In the OSPAR region, eutrophication status is assessed by using the OSPAR Common Procedure (COMP, OSPAR 2013) which comprises two steps: a Screening Procedure to identify areas that are obvious non-problem status for eutrophication, and a Comprehensive Procedure applied in those areas not identified as non-problem areas.
The initial screening procedure is risk-based and requires consideration of relatively few parameters related to hydrodynamic characteristics and proximity to nutrient sources. If the initial screening or successive Comprehensive procedure assessments show the waters not to be impacted by eutrophication, a more robust assessment of its trophic status is not required.
In the Comprehensive Procedure, variables/indicators to be monitored are grouped into four categories:
1) the degree of nutrient enrichment (riverine inputs/direct river discharges, nutrient concentrations, N:P ratio);
2) direct effects of nutrient enrichment (water column chlorophyll-a, phytoplankton, macrophytes);
3) indirect effects of nutrient enrichment (oxygen deficiency, zoobenthos and fish, organic carbon); and
4) other possible effects (e.g. algal toxins although this is recognised as not strongly linked to eutrophication).
Each of these parameters may be considered area-specific or season-specific. The assessment parameters are integrated along a cause/effect scheme including all categories for a classification as 'problem areas', 'potential problem areas', and 'non-problem areas'. The integration is followed by an overall assessment of all relevant information related to harmonised assessment criteria, their corresponding assessment levels and supporting environmental factors to reach the final area classification.

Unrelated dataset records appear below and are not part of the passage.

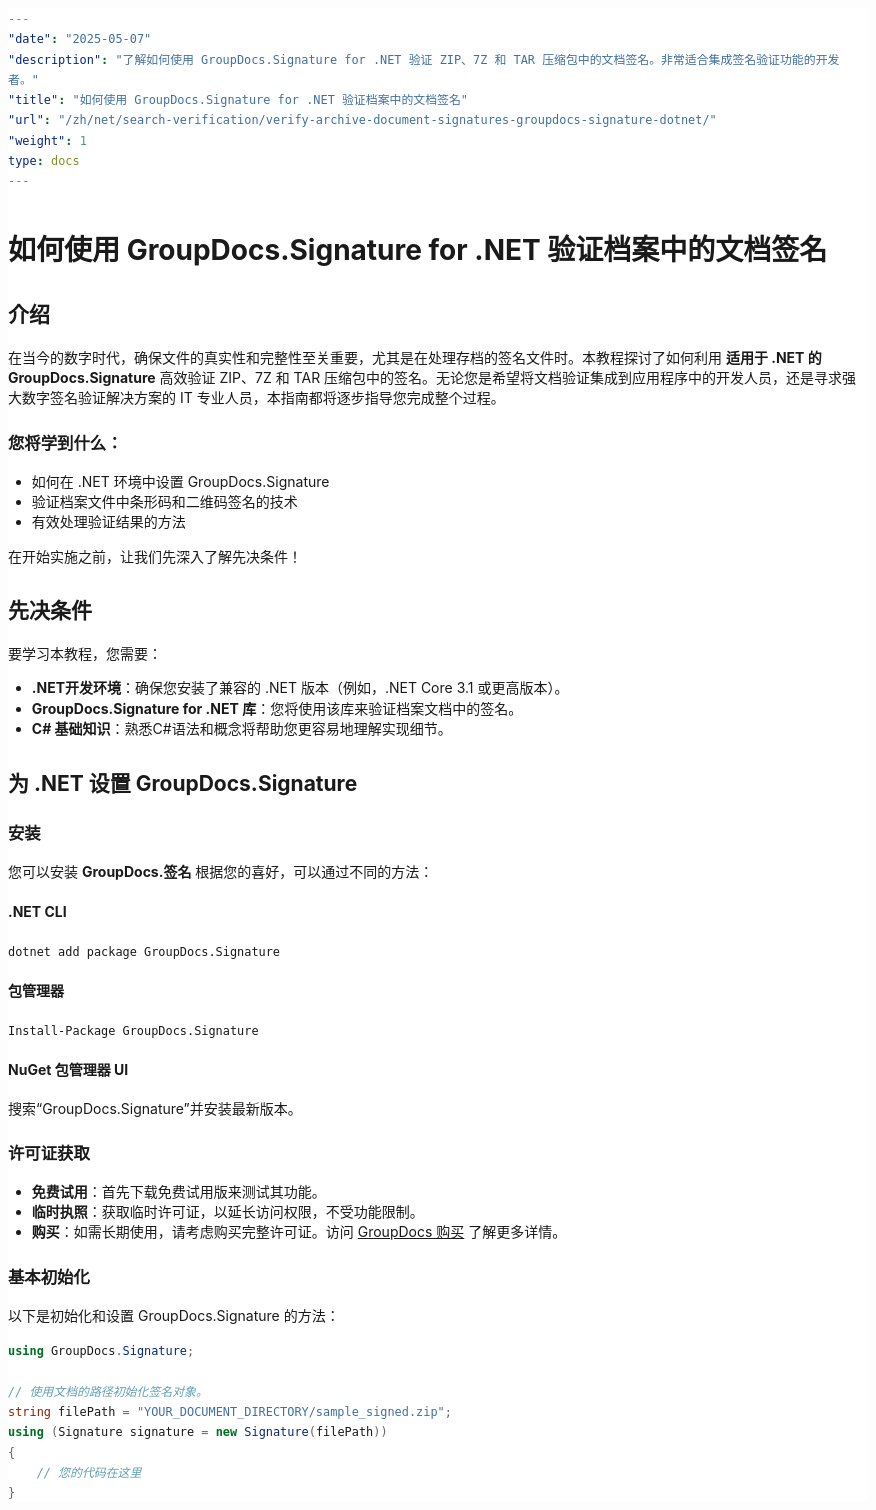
 ```yaml
---
"date": "2025-05-07"
"description": "了解如何使用 GroupDocs.Signature for .NET 验证 ZIP、7Z 和 TAR 压缩包中的文档签名。非常适合集成签名验证功能的开发者。"
"title": "如何使用 GroupDocs.Signature for .NET 验证档案中的文档签名"
"url": "/zh/net/search-verification/verify-archive-document-signatures-groupdocs-signature-dotnet/"
"weight": 1
type: docs
---
```

# 如何使用 GroupDocs.Signature for .NET 验证档案中的文档签名

## 介绍
在当今的数字时代，确保文件的真实性和完整性至关重要，尤其是在处理存档的签名文件时。本教程探讨了如何利用 **适用于 .NET 的 GroupDocs.Signature** 高效验证 ZIP、7Z 和 TAR 压缩包中的签名。无论您是希望将文档验证集成到应用程序中的开发人员，还是寻求强大数字签名验证解决方案的 IT 专业人员，本指南都将逐步指导您完成整个过程。

### 您将学到什么：
- 如何在 .NET 环境中设置 GroupDocs.Signature
- 验证档案文件中条形码和二维码签名的技术
- 有效处理验证结果的方法

在开始实施之前，让我们先深入了解先决条件！

## 先决条件
要学习本教程，您需要：
- **.NET开发环境**：确保您安装了兼容的 .NET 版本（例如，.NET Core 3.1 或更高版本）。
- **GroupDocs.Signature for .NET 库**：您将使用该库来验证档案文档中的签名。
- **C# 基础知识**：熟悉C#语法和概念将帮助您更容易地理解实现细节。

## 为 .NET 设置 GroupDocs.Signature
### 安装
您可以安装 **GroupDocs.签名** 根据您的喜好，可以通过不同的方法：
#### .NET CLI
```bash
dotnet add package GroupDocs.Signature
```
#### 包管理器
```bash
Install-Package GroupDocs.Signature
```
#### NuGet 包管理器 UI
搜索“GroupDocs.Signature”并安装最新版本。
### 许可证获取
- **免费试用**：首先下载免费试用版来测试其功能。
- **临时执照**：获取临时许可证，以延长访问权限，不受功能限制。
- **购买**：如需长期使用，请考虑购买完整许可证。访问 [GroupDocs 购买](https://purchase.groupdocs.com/buy) 了解更多详情。
### 基本初始化
以下是初始化和设置 GroupDocs.Signature 的方法：
```csharp
using GroupDocs.Signature;

// 使用文档的路径初始化签名对象。
string filePath = "YOUR_DOCUMENT_DIRECTORY/sample_signed.zip";
using (Signature signature = new Signature(filePath))
{
    // 您的代码在这里
}
```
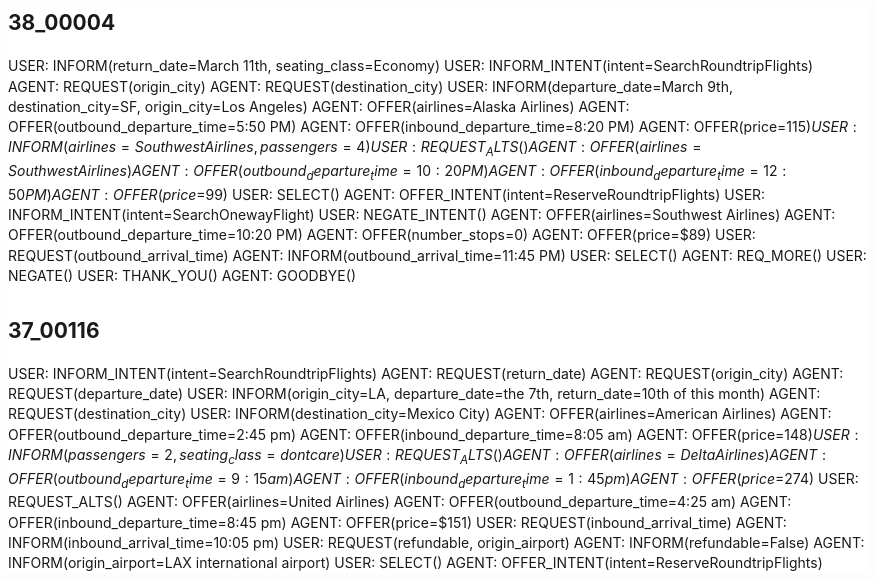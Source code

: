 ## 38_00004
USER: INFORM(return_date=March 11th, seating_class=Economy)
USER: INFORM_INTENT(intent=SearchRoundtripFlights)
AGENT: REQUEST(origin_city)
AGENT: REQUEST(destination_city)
USER: INFORM(departure_date=March 9th, destination_city=SF, origin_city=Los Angeles)
AGENT: OFFER(airlines=Alaska Airlines)
AGENT: OFFER(outbound_departure_time=5:50 PM)
AGENT: OFFER(inbound_departure_time=8:20 PM)
AGENT: OFFER(price=$115)
USER: INFORM(airlines=Southwest Airlines, passengers=4)
USER: REQUEST_ALTS()
AGENT: OFFER(airlines=Southwest Airlines)
AGENT: OFFER(outbound_departure_time=10:20 PM)
AGENT: OFFER(inbound_departure_time=12:50 PM)
AGENT: OFFER(price=$99)
USER: SELECT()
AGENT: OFFER_INTENT(intent=ReserveRoundtripFlights)
USER: INFORM_INTENT(intent=SearchOnewayFlight)
USER: NEGATE_INTENT()
AGENT: OFFER(airlines=Southwest Airlines)
AGENT: OFFER(outbound_departure_time=10:20 PM)
AGENT: OFFER(number_stops=0)
AGENT: OFFER(price=$89)
USER: REQUEST(outbound_arrival_time)
AGENT: INFORM(outbound_arrival_time=11:45 PM)
USER: SELECT()
AGENT: REQ_MORE()
USER: NEGATE()
USER: THANK_YOU()
AGENT: GOODBYE()

## 37_00116
USER: INFORM_INTENT(intent=SearchRoundtripFlights)
AGENT: REQUEST(return_date)
AGENT: REQUEST(origin_city)
AGENT: REQUEST(departure_date)
USER: INFORM(origin_city=LA, departure_date=the 7th, return_date=10th of this month)
AGENT: REQUEST(destination_city)
USER: INFORM(destination_city=Mexico City)
AGENT: OFFER(airlines=American Airlines)
AGENT: OFFER(outbound_departure_time=2:45 pm)
AGENT: OFFER(inbound_departure_time=8:05 am)
AGENT: OFFER(price=$148)
USER: INFORM(passengers=2, seating_class=dontcare)
USER: REQUEST_ALTS()
AGENT: OFFER(airlines=Delta Airlines)
AGENT: OFFER(outbound_departure_time=9:15 am)
AGENT: OFFER(inbound_departure_time=1:45 pm)
AGENT: OFFER(price=$274)
USER: REQUEST_ALTS()
AGENT: OFFER(airlines=United Airlines)
AGENT: OFFER(outbound_departure_time=4:25 am)
AGENT: OFFER(inbound_departure_time=8:45 pm)
AGENT: OFFER(price=$151)
USER: REQUEST(inbound_arrival_time)
AGENT: INFORM(inbound_arrival_time=10:05 pm)
USER: REQUEST(refundable, origin_airport)
AGENT: INFORM(refundable=False)
AGENT: INFORM(origin_airport=LAX international airport)
USER: SELECT()
AGENT: OFFER_INTENT(intent=ReserveRoundtripFlights)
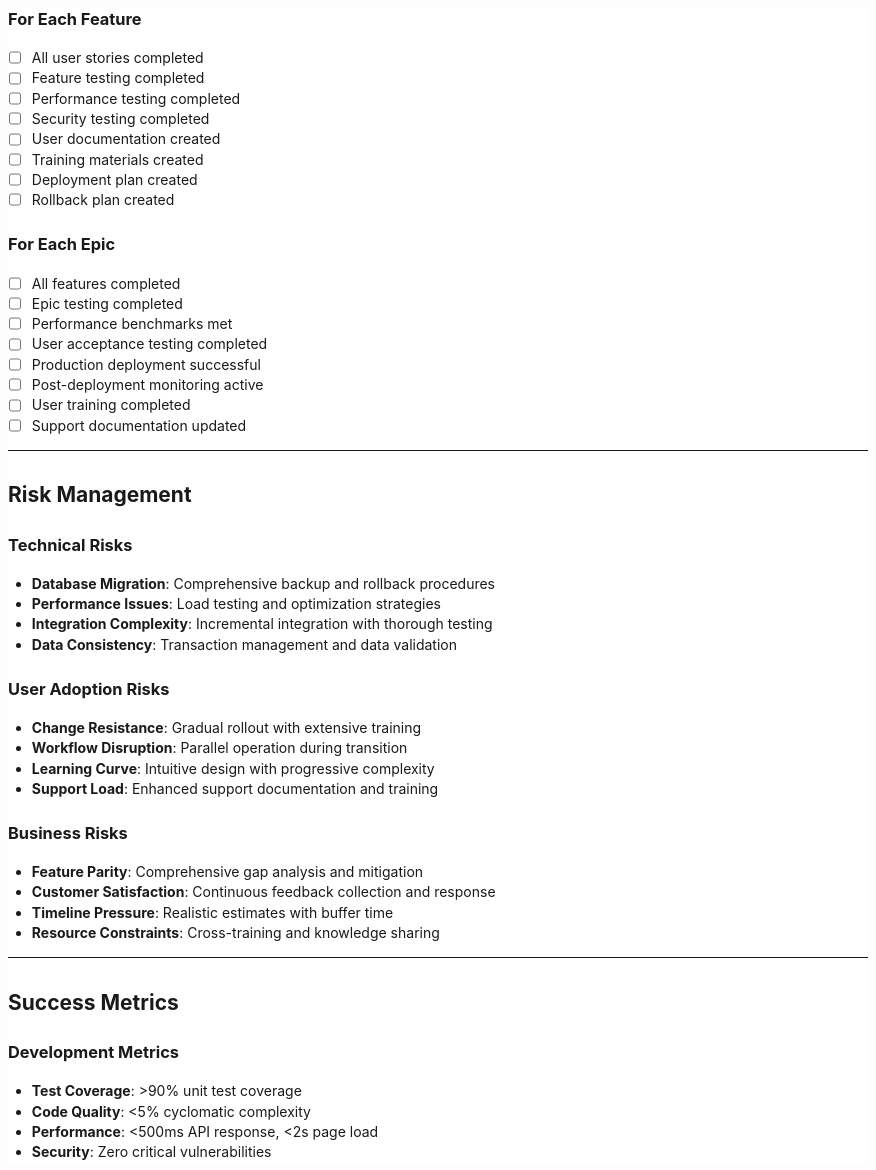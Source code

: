 ### For Each Feature
- [ ] All user stories completed
- [ ] Feature testing completed
- [ ] Performance testing completed
- [ ] Security testing completed
- [ ] User documentation created
- [ ] Training materials created
- [ ] Deployment plan created
- [ ] Rollback plan created

### For Each Epic
- [ ] All features completed
- [ ] Epic testing completed
- [ ] Performance benchmarks met
- [ ] User acceptance testing completed
- [ ] Production deployment successful
- [ ] Post-deployment monitoring active
- [ ] User training completed
- [ ] Support documentation updated

---

## Risk Management

### Technical Risks
- **Database Migration**: Comprehensive backup and rollback procedures
- **Performance Issues**: Load testing and optimization strategies
- **Integration Complexity**: Incremental integration with thorough testing
- **Data Consistency**: Transaction management and data validation

### User Adoption Risks
- **Change Resistance**: Gradual rollout with extensive training
- **Workflow Disruption**: Parallel operation during transition
- **Learning Curve**: Intuitive design with progressive complexity
- **Support Load**: Enhanced support documentation and training

### Business Risks
- **Feature Parity**: Comprehensive gap analysis and mitigation
- **Customer Satisfaction**: Continuous feedback collection and response
- **Timeline Pressure**: Realistic estimates with buffer time
- **Resource Constraints**: Cross-training and knowledge sharing

---

## Success Metrics

### Development Metrics
- **Test Coverage**: >90% unit test coverage
- **Code Quality**: <5% cyclomatic complexity
- **Performance**: <500ms API response, <2s page load
- **Security**: Zero critical vulnerabilities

The Barcelona Convention: MEDPOL's eutrophication monitoring strategy consists of identifying sites that are eutrophic or sensitive to eutrophication (together with reference sites) and the development of biological parameters/indicators of eutrophication to support the existing monitoring strategy.
The list of mandatory monitoring parameters includes nutrients, transparency, chlorophyll, dissolved oxygen and phytoplankton parameters. Other parameters such as macrophytes, organic matter in sediment and zooplankton are recommended.
Recently (UNEP/MAP 2012) the Contracting Parties to the Barcelona Convention have adopted the ecosystem approach to the management of human activities that may affect the Mediterranean marine and coastal environment. Its implementation is based on a 6-years management cycle, relying on common strategic goals and the development of Ecological Objectives aligned with MSFD descriptors.
Accordingly, Ecological Objective 5 (EO 5) is defined as: "Human induced eutrophication is prevented, especially adverse effects thereof, such as losses in biodiversity, ecosystem degradation, harmful algal blooms, and oxygen deficiency in bottom waters ". EO 5 is associated with 3 operational objectives (nutrients, direct and indirect effects) and 6 indicators similar to MSFD.
The Black Sea Convention has developed the Black Sea Integrated Monitoring and Assessment Programme (BSIMAP), within which each country is obliged to carry out ecological monitoring on marine stations, with particular emphasis given to eutrophication. BSIMAP has been developed according to BSAP (Black Sea Strategic Action Plan) and its EcoQO 3: Reduce eutrophication. The list of mandatory parameters from BSIMAP includes nutrients, transparency, dissolved oxygen, chlorophyll-a, phytoplankton and macrophytobentos. Note that the Black Sea Convention has recently developed its own assessment tool (BEAST) using similar methodological approach than HELCOM's HEAT 3.0. Coordinated activities such as the EU Baltic2Black EU Baltic2Black project are examples of good practices towards harmonized assessment of the eutrophication status in European seas.